● **Exercise brief**
Below are entries. Pull out all lines containing "Greene".

*** Dataset records Section Begins ***

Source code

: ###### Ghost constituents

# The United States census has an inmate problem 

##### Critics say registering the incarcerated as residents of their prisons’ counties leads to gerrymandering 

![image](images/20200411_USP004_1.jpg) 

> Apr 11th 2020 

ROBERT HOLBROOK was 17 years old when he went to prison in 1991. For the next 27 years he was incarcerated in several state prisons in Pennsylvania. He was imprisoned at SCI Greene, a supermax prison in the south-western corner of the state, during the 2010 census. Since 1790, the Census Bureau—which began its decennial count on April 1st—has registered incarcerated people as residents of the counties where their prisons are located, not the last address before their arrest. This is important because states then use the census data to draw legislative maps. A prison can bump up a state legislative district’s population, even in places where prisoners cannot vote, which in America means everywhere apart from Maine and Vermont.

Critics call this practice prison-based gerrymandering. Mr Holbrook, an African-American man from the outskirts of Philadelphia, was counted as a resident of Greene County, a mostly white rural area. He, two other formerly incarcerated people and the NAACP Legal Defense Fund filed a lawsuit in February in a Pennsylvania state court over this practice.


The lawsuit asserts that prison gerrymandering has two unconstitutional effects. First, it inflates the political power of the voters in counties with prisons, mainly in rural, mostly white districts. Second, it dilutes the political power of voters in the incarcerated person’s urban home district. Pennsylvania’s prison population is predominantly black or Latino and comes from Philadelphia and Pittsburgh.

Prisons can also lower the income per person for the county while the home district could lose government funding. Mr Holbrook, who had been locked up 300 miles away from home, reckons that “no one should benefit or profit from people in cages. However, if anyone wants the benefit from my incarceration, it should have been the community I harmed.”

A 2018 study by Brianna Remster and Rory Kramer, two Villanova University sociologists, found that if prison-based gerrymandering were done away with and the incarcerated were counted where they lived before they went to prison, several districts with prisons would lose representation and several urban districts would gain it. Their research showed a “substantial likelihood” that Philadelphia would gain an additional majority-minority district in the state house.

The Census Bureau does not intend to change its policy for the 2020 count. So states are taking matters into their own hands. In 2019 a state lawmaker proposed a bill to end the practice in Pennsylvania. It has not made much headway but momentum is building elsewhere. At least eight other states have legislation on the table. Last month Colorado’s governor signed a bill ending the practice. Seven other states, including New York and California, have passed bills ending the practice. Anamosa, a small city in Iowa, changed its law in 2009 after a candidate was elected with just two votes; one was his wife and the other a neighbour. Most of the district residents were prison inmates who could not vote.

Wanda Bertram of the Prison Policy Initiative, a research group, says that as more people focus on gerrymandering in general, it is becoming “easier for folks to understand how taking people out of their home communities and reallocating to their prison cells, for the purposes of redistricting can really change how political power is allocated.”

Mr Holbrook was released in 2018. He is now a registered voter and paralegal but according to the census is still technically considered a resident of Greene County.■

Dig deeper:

*** Dataset records Section Ends ***
*** Dataset records Section Begins ***

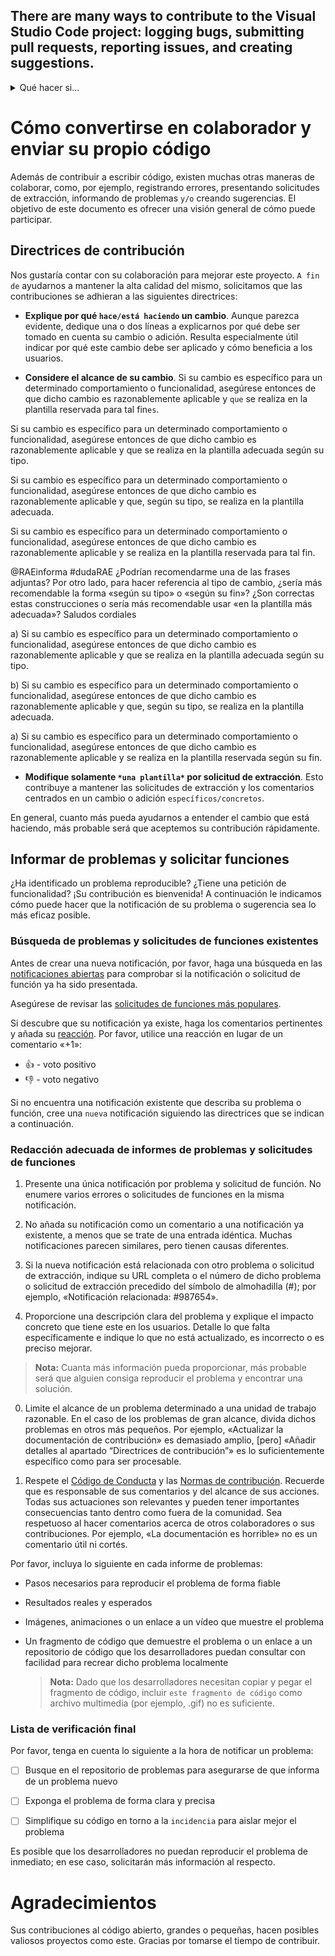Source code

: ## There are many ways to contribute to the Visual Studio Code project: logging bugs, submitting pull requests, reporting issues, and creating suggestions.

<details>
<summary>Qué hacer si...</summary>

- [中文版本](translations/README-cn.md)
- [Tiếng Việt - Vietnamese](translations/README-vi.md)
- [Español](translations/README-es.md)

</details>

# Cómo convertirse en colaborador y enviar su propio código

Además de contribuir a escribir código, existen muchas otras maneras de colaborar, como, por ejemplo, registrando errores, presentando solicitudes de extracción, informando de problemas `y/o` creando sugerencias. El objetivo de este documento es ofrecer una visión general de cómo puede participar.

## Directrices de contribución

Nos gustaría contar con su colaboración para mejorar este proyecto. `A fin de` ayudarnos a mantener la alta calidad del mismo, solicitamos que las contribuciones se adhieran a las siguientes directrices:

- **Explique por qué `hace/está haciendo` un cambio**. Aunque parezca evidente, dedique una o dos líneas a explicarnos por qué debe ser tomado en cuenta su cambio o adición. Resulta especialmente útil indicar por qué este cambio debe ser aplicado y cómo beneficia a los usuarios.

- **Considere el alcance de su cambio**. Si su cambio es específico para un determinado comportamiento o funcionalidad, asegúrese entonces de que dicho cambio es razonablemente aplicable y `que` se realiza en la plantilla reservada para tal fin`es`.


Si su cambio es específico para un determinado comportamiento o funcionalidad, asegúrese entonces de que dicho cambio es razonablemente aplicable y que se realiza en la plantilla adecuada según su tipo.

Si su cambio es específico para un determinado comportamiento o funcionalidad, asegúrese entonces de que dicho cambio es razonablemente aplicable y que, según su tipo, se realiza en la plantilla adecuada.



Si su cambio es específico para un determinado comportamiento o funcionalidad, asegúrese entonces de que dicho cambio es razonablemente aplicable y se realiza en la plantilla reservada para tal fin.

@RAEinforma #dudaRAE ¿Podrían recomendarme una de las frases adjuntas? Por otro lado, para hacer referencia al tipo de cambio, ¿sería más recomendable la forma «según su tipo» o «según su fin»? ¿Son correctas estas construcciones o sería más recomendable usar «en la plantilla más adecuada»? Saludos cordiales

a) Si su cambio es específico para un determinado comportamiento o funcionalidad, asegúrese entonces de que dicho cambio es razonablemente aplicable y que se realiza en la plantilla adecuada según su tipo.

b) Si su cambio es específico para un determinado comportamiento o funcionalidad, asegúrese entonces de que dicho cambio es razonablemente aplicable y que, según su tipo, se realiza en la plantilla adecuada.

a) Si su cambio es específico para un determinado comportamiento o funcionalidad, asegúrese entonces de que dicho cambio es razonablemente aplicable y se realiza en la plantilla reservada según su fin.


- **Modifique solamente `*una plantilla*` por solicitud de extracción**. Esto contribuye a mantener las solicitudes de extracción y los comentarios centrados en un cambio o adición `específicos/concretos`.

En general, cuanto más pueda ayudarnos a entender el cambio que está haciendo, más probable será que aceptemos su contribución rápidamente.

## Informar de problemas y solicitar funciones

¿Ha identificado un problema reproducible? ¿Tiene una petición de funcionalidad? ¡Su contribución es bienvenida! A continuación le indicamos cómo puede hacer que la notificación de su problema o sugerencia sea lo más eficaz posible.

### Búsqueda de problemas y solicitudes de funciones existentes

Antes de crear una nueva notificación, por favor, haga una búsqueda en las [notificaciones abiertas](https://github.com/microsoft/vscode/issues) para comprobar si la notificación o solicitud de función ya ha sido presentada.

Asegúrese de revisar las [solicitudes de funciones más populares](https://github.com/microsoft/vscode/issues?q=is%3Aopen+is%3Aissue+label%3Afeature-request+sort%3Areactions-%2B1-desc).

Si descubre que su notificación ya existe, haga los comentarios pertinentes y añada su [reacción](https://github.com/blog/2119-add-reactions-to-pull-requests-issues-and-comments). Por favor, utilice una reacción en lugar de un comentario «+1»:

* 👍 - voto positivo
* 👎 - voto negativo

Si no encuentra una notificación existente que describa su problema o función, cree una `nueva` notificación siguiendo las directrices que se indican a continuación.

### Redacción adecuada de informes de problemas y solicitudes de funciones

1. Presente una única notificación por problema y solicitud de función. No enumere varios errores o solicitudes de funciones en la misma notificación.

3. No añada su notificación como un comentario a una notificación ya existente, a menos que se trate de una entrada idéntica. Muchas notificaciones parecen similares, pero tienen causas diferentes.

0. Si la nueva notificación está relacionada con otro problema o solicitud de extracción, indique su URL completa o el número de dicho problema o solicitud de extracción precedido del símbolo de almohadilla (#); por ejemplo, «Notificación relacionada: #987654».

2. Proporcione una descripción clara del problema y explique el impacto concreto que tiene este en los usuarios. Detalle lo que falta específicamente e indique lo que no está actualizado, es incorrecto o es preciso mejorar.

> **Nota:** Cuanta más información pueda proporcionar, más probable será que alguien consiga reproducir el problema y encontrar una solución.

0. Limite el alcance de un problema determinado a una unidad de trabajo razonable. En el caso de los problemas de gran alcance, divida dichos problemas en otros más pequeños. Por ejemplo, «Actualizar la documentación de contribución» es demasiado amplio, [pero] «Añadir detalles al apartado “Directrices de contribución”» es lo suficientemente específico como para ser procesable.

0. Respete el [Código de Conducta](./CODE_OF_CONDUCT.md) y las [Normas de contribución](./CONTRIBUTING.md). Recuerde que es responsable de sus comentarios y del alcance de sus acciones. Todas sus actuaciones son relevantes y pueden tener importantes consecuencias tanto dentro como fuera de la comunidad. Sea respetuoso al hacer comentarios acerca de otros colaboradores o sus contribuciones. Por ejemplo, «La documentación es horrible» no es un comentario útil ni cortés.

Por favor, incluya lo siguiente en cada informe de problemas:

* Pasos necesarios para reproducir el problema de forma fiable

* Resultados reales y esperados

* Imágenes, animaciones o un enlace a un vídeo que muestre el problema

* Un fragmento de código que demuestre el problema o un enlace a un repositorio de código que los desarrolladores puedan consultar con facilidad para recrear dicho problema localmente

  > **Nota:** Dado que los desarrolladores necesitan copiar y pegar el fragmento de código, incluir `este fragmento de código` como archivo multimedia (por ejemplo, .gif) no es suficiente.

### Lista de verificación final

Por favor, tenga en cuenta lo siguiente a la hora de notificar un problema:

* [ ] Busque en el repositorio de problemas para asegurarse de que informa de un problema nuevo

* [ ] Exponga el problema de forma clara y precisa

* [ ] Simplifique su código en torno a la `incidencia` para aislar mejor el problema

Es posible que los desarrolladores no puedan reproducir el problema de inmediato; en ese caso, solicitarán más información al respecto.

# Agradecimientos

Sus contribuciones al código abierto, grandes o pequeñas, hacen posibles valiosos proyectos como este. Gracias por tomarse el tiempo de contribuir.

*** Dataset records Section Ends ***
*** Dataset records Section Begins ***

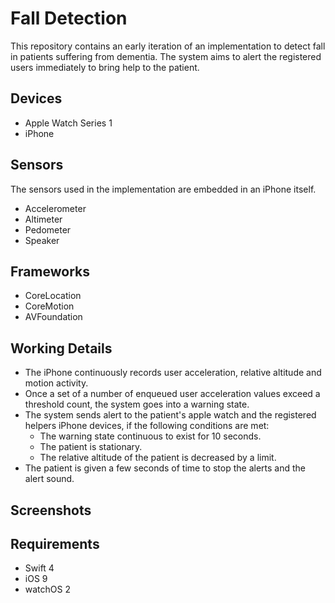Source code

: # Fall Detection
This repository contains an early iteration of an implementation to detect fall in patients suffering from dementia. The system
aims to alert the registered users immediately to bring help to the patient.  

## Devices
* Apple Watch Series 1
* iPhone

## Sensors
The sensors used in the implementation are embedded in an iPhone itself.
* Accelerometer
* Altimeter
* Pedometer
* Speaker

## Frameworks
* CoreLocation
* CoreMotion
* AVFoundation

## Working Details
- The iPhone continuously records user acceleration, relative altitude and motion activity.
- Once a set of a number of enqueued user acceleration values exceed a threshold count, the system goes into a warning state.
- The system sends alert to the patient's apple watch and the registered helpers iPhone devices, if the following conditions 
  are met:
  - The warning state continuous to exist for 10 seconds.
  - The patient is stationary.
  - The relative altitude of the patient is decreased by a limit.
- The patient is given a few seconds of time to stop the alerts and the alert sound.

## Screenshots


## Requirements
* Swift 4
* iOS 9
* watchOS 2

*** Dataset records Section Ends ***

● **Response area**
ROBERT HOLBROOK was 17 years old when he went to prison in 1991. For the next 27 years he was incarcerated in several state prisons in Pennsylvania. He was imprisoned at SCI Greene, a supermax prison in the south-western corner of the state, during the 2010 census. Since 1790, the Census Bureau—which began its decennial count on April 1st—has registered incarcerated people as residents of the counties where their prisons are located, not the last address before their arrest. This is important because states then use the census data to draw legislative maps. A prison can bump up a state legislative district’s population, even in places where prisoners cannot vote, which in America means everywhere apart from Maine and Vermont.
Critics call this practice prison-based gerrymandering. Mr Holbrook, an African-American man from the outskirts of Philadelphia, was counted as a resident of Greene County, a mostly white rural area. He, two other formerly incarcerated people and the NAACP Legal Defense Fund filed a lawsuit in February in a Pennsylvania state court over this practice.
Mr Holbrook was released in 2018. He is now a registered voter and paralegal but according to the census is still technically considered a resident of Greene County.■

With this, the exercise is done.